Connecting state and local government leaders
While artificial intelligence and generative AI offer exciting applications for government, state IT leaders remain concerned about the technology, its ethical uses and potential impacts.
Two states, on two sides of the country, illustrate some of the uncertainty that state IT leaders feel over the role of artificial intelligence, machine learning and generative AI in government operations.
California Gov. Gavin Newsom called for the state to preserve its role as a “global hub” for generative AI and a leader in “shaping the future of ethical, transparent and trustworthy AI.” A recent executive order on the technology, requires agencies to draft a report by early November on potential use cases, risks and policies to guide the state government’s use of generative AI.
Meanwhile, Maine in June instituted a six-month moratorium on its state government’s use of the technology, saying the pause—that could be extended—is necessary to help keep the state ahead of a “rapidly evolving cyber threat landscape.”
Numerous other states and cities have issued guidelines on generative AI’s use, all with an eye on the evolving technology.
Amid that uncertainty, state IT leaders gathered in Minneapolis for the National Association of State Chief Information Officers annual conference.

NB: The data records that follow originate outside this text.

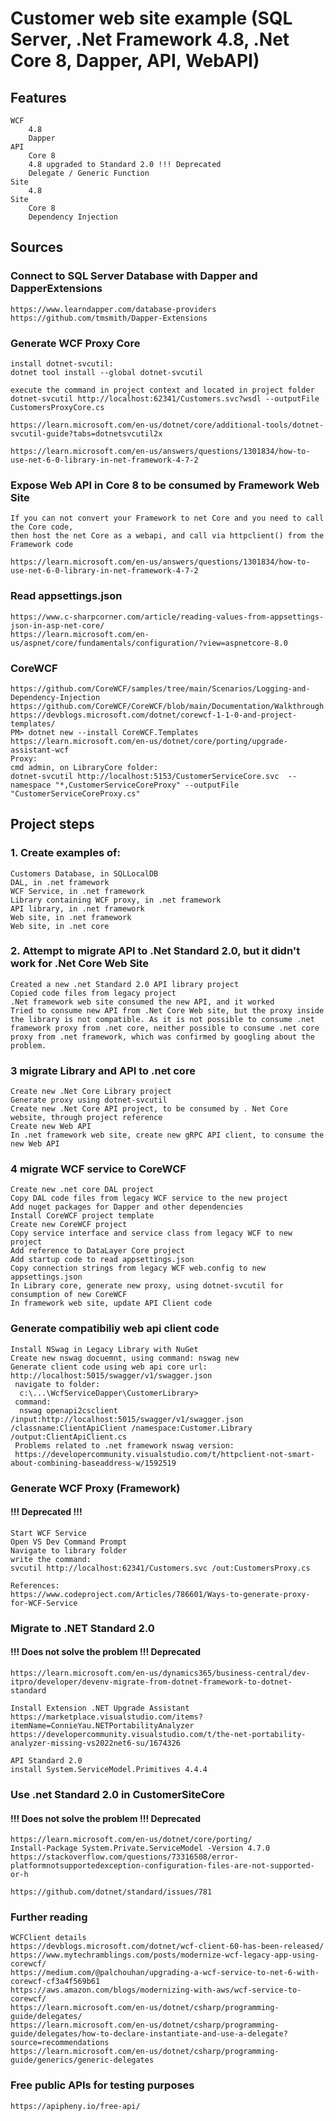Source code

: # Customer web site example (SQL Server, .Net Framework 4.8, .Net Core 8, Dapper, API, WebAPI)

## Features
	WCF
		4.8
		Dapper
	API
		Core 8
		4.8 upgraded to Standard 2.0 !!! Deprecated
		Delegate / Generic Function
	Site
		4.8
	Site
		Core 8
		Dependency Injection

## Sources

### Connect to SQL Server Database with Dapper and DapperExtensions
	https://www.learndapper.com/database-providers
	https://github.com/tmsmith/Dapper-Extensions

### Generate WCF Proxy Core
	install dotnet-svcutil:
	dotnet tool install --global dotnet-svcutil

	execute the command in project context and located in project folder
	dotnet-svcutil http://localhost:62341/Customers.svc?wsdl --outputFile CustomersProxyCore.cs	

	https://learn.microsoft.com/en-us/dotnet/core/additional-tools/dotnet-svcutil-guide?tabs=dotnetsvcutil2x

	https://learn.microsoft.com/en-us/answers/questions/1301834/how-to-use-net-6-0-library-in-net-framework-4-7-2

### Expose Web API in Core 8 to be consumed by Framework Web Site
	If you can not convert your Framework to net Core and you need to call the Core code, 
	then host the net Core as a webapi, and call via httpclient() from the Framework code
	
	https://learn.microsoft.com/en-us/answers/questions/1301834/how-to-use-net-6-0-library-in-net-framework-4-7-2

### Read appsettings.json
	https://www.c-sharpcorner.com/article/reading-values-from-appsettings-json-in-asp-net-core/
	https://learn.microsoft.com/en-us/aspnet/core/fundamentals/configuration/?view=aspnetcore-8.0	

### CoreWCF
	https://github.com/CoreWCF/samples/tree/main/Scenarios/Logging-and-Dependency-Injection
	https://github.com/CoreWCF/CoreWCF/blob/main/Documentation/Walkthrough.md
	https://devblogs.microsoft.com/dotnet/corewcf-1-1-0-and-project-templates/
	PM> dotnet new --install CoreWCF.Templates
	https://learn.microsoft.com/en-us/dotnet/core/porting/upgrade-assistant-wcf
	Proxy:
	cmd admin, on LibraryCore folder:
	dotnet-svcutil http://localhost:5153/CustomerServiceCore.svc  --namespace "*,CustomerServiceCoreProxy" --outputFile "CustomerServiceCoreProxy.cs"

## Project steps
### 1. Create examples of: 
	Customers Database, in SQLLocalDB 
	DAL, in .net framework  
	WCF Service, in .net framework 
	Library containing WCF proxy, in .net framework  
	API library, in .net framework 
	Web site, in .net framework 
	Web site, in .net core 

### 2. Attempt to migrate API to .Net Standard 2.0, but it didn't work for .Net Core Web Site 
	Created a new .net Standard 2.0 API library project 
	Copied code files from legacy project 
	.Net framework web site consumed the new API, and it worked 
	Tried to consume new API from .Net Core Web site, but the proxy inside the library is not compatible. As it is not possible to consume .net framework proxy from .net core, neither possible to consume .net core proxy from .net framework, which was confirmed by googling about the problem. 

### 3 migrate Library and API to .net core 
	Create new .Net Core Library project 
	Generate proxy using dotnet-svcutil 
	Create new .Net Core API project, to be consumed by . Net Core website, through project reference 
	Create new Web API 
	In .net framework web site, create new gRPC API client, to consume the new Web API 

### 4 migrate WCF service to CoreWCF 
	Create new .net core DAL project 
	Copy DAL code files from legacy WCF service to the new project 
	Add nuget packages for Dapper and other dependencies 
	Install CoreWCF project template 
	Create new CoreWCF project
	Copy service interface and service class from legacy WCF to new project 
	Add reference to DataLayer Core project 
	Add startup code to read appsettings.json 
	Copy connection strings from legacy WCF web.config to new appsettings.json 
	In Library core, generate new proxy, using dotnet-svcutil for consumption of new CoreWCF  
	In framework web site, update API Client code 

### Generate compatibiliy web api client code
	Install NSwag in Legacy Library with NuGet
	Create new nswag docuemnt, using command: nswag new
	Generate client code using web api core url: http://localhost:5015/swagger/v1/swagger.json
	 navigate to folder:
	  c:\...\WcfServiceDapper\CustomerLibrary>
	 command:
	  nswag openapi2csclient /input:http://localhost:5015/swagger/v1/swagger.json /classname:ClientApiClient /namespace:Customer.Library /output:ClientApiClient.cs
	 Problems related to .net framework nswag version:
	 https://developercommunity.visualstudio.com/t/httpclient-not-smart-about-combining-baseaddress-w/1592519

### Generate WCF Proxy (Framework)
#### !!! Deprecated !!!
	Start WCF Service
	Open VS Dev Command Prompt
	Navigate to library folder
	write the command:
	svcutil http://localhost:62341/Customers.svc /out:CustomersProxy.cs

	References:
	https://www.codeproject.com/Articles/786601/Ways-to-generate-proxy-for-WCF-Service

### Migrate to .NET Standard 2.0
#### !!! Does not solve the problem !!! Deprecated
	https://learn.microsoft.com/en-us/dynamics365/business-central/dev-itpro/developer/devenv-migrate-from-dotnet-framework-to-dotnet-standard

	Install Extension .NET Upgrade Assistant
	https://marketplace.visualstudio.com/items?itemName=ConnieYau.NETPortabilityAnalyzer
	https://developercommunity.visualstudio.com/t/the-net-portability-analyzer-missing-vs2022net6-su/1674326

	API Standard 2.0
	install System.ServiceModel.Primitives 4.4.4

### Use .net Standard 2.0 in CustomerSiteCore
#### !!! Does not solve the problem !!! Deprecated
	https://learn.microsoft.com/en-us/dotnet/core/porting/
	Install-Package System.Private.ServiceModel -Version 4.7.0
	https://stackoverflow.com/questions/73316508/error-platformnotsupportedexception-configuration-files-are-not-supported-or-h
	
	https://github.com/dotnet/standard/issues/781

### Further reading
	WCFClient details
	https://devblogs.microsoft.com/dotnet/wcf-client-60-has-been-released/
	https://www.mytechramblings.com/posts/modernize-wcf-legacy-app-using-corewcf/
	https://medium.com/@palchouhan/upgrading-a-wcf-service-to-net-6-with-corewcf-cf3a4f569b61
	https://aws.amazon.com/blogs/modernizing-with-aws/wcf-service-to-corewcf/
	https://learn.microsoft.com/en-us/dotnet/csharp/programming-guide/delegates/
	https://learn.microsoft.com/en-us/dotnet/csharp/programming-guide/delegates/how-to-declare-instantiate-and-use-a-delegate?source=recommendations
	https://learn.microsoft.com/en-us/dotnet/csharp/programming-guide/generics/generic-delegates

### Free public APIs for testing purposes
	https://apipheny.io/free-api/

They were intrigued by some of the potential use cases for generative AI and machine learning, but are still unsure how to proceed. Indeed, California CIO Liana Bailey-Crimmins said that agencies are already experimenting with products and services that use AI, there is still a lot to learn.

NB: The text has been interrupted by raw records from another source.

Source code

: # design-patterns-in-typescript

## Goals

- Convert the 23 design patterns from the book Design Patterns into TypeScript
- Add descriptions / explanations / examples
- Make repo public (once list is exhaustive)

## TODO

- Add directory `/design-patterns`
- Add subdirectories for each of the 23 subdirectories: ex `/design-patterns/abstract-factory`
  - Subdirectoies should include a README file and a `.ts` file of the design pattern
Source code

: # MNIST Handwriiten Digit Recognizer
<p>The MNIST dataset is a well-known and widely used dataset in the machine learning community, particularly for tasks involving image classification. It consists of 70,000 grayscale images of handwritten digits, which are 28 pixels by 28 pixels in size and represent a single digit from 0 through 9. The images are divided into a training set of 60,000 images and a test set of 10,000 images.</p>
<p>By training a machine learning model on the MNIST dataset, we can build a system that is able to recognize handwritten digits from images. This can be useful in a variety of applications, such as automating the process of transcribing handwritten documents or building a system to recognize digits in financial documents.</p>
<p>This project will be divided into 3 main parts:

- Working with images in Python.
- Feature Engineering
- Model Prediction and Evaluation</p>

“Believe it or not, the IT community still hasn’t figured out the difference between traditional and generative AI,” she said during a panel discussion at the conference.
There is plenty of excitement surrounding the technology, too. Of those who responded to NASCIO’s 2023 State CIO Survey, 53% said generative AI will be the most impactful emerging IT area in the next three to five years, with another 20% citing AI and machine learning more broadly.
Still, some state leaders urged continued caution on embracing generative AI. Vermont Director of Artificial Intelligence Josiah Raiche said during a conference workshop that governments should implement codes of ethics before devising policies governing their use of AI. Raiche, who is one of just two state leaders with that job title, said he aims to build a coalition of state AI directors—as more are hired—in a bid to encourage “good governance” of AI across the states.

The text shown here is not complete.